History of the research

J Harlen Bretz in 1949.

The history of the scabland studies has two distinct stages: the "old" one that began with the first works by J Harlen Bretz and Joseph Pardee in North America and lasted until the end of the 20th century that was crowned with the discovery of giant current ripple marks in Eurasia, and a "new" one. The latter is associated with heated debates concerning the genesis of the relief under study and which involved a lot of Russian geologists, geomorphologists and geographers. The discussion about the origin of the giant ripples dealt at least to a certain extent with every aspect of the diluvial theory, from the genesis of the lakes themselves, their existence duration, possibilities of their cataclysmic failures, etc. to the origin of the diluvial forms - the aspects that have been accepted by many scientists worldwide, including an increasing number of Russian scientists.

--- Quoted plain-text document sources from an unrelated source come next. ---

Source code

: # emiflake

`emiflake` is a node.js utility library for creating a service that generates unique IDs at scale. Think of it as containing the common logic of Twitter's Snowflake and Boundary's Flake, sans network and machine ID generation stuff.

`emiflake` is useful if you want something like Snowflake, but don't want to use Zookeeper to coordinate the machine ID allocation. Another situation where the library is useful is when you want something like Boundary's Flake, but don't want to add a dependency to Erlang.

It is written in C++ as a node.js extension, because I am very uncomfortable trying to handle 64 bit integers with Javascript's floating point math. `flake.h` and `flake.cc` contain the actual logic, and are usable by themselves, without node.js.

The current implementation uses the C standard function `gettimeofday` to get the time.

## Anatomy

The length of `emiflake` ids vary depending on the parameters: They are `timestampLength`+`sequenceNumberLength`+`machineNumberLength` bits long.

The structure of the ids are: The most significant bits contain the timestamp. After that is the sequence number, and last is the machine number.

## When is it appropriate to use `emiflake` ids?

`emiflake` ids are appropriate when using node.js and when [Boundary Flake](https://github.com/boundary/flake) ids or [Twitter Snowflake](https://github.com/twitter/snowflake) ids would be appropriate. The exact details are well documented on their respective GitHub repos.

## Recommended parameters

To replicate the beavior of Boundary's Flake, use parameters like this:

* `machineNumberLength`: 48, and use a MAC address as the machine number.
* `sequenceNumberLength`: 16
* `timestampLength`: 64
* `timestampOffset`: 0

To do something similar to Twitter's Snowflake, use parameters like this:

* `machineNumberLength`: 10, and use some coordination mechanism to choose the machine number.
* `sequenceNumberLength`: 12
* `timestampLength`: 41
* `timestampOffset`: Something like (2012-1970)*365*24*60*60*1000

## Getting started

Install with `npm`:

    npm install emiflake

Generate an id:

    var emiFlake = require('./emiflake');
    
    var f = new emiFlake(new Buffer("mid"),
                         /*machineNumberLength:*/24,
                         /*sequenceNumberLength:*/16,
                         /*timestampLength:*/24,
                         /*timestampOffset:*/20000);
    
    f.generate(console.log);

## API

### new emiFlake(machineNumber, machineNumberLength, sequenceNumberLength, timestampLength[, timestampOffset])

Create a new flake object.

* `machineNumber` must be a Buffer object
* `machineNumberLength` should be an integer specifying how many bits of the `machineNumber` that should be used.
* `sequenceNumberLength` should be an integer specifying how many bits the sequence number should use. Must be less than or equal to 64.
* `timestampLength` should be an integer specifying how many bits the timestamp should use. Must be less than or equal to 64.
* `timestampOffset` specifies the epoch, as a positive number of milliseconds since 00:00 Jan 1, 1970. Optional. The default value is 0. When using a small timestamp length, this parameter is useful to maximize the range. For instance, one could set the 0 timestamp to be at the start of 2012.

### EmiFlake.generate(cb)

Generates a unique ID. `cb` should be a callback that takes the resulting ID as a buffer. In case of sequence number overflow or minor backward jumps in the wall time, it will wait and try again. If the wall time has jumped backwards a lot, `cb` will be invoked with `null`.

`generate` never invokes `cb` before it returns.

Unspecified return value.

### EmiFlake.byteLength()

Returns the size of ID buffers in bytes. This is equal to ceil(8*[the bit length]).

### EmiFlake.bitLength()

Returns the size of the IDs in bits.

The state of the problem in the 20th century. "Old hypotheses"

J Harlen Bretz, author of the hypothesis of the diluvial origin of the Channeled Scabland, considered mainly "giant gravel bars" (diluvial ramparts and terraces) among the diluvial-accumulative formations as a proof of his case along with the destructive forms of the scabland (gorges-coulees, waterfall cataracts – chains of erosional dry falls washed of loose sediments by the floods of diluvial farewell rocks).[2][3][4]

Giant ripple marks at Markle Pass near Camas Hot Springs, Montana.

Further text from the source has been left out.